Stored data entries:
┌──

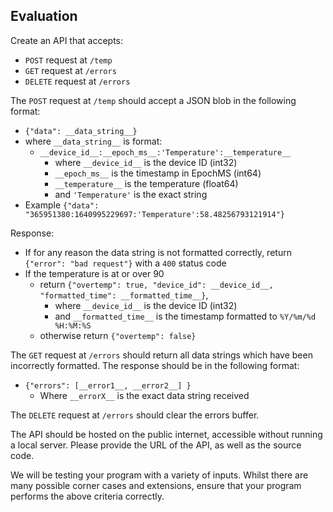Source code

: ## Evaluation

Create an API that accepts:
- `POST` request at `/temp`
- `GET` request at `/errors`
- `DELETE` request at `/errors`


The `POST` request at `/temp` should accept a JSON blob in the following format:
- `{"data": __data_string__}`
- where `__data_string__` is format:
    - `__device_id__:__epoch_ms__:'Temperature':__temperature__`
      - where `__device_id__` is the device ID (int32)
      - `__epoch_ms__` is the timestamp in EpochMS (int64)
      - `__temperature__` is the temperature (float64)
      - and `'Temperature'` is the exact string
- Example `{"data": "365951380:1640995229697:'Temperature':58.48256793121914"}`
  
Response:
- If for any reason the data string is not formatted correctly, return `{"error": "bad request"}` with a `400` status code
- If the temperature is at or over 90
  - return `{"overtemp": true, "device_id": __device_id__, "formatted_time": __formatted_time__}`,
    - where `__device_id__` is the device ID (int32)
    - and `__formatted_time__` is the timestamp formatted to `%Y/%m/%d %H:%M:%S`
  - otherwise return `{"overtemp": false}`

The `GET` request at `/errors` should return all data strings which have been incorrectly formatted. The response should 
be in the following format:
- `{"errors": [__error1__, __error2__] }`
  - Where `__errorX__` is the exact data string received

The `DELETE` request at `/errors` should clear the errors buffer.

The API should be hosted on the public internet, accessible without running a local server. 
Please provide the URL of the API, as well as the source code.

We will be testing your program with a variety of inputs. 
Whilst there are many possible corner cases and extensions, ensure that your program performs the above criteria correctly.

└──

= Exercise instructions =
Once the pictures are set aside, transcribe the remaining lines above exactly.

= Answer =
Source code

: ## Evaluation

Create an API that accepts:
- `POST` request at `/temp`
- `GET` request at `/errors`
- `DELETE` request at `/errors`


The `POST` request at `/temp` should accept a JSON blob in the following format:
- `{"data": __data_string__}`
- where `__data_string__` is format:
    - `__device_id__:__epoch_ms__:'Temperature':__temperature__`
      - where `__device_id__` is the device ID (int32)
      - `__epoch_ms__` is the timestamp in EpochMS (int64)
      - `__temperature__` is the temperature (float64)
      - and `'Temperature'` is the exact string
- Example `{"data": "365951380:1640995229697:'Temperature':58.48256793121914"}`
  
Response:
- If for any reason the data string is not formatted correctly, return `{"error": "bad request"}` with a `400` status code
- If the temperature is at or over 90
  - return `{"overtemp": true, "device_id": __device_id__, "formatted_time": __formatted_time__}`,
    - where `__device_id__` is the device ID (int32)
    - and `__formatted_time__` is the timestamp formatted to `%Y/%m/%d %H:%M:%S`
  - otherwise return `{"overtemp": false}`

The `GET` request at `/errors` should return all data strings which have been incorrectly formatted. The response should 
be in the following format:
- `{"errors": [__error1__, __error2__] }`
  - Where `__errorX__` is the exact data string received

The `DELETE` request at `/errors` should clear the errors buffer.

The API should be hosted on the public internet, accessible without running a local server. 
Please provide the URL of the API, as well as the source code.

We will be testing your program with a variety of inputs. 
Whilst there are many possible corner cases and extensions, ensure that your program performs the above criteria correctly.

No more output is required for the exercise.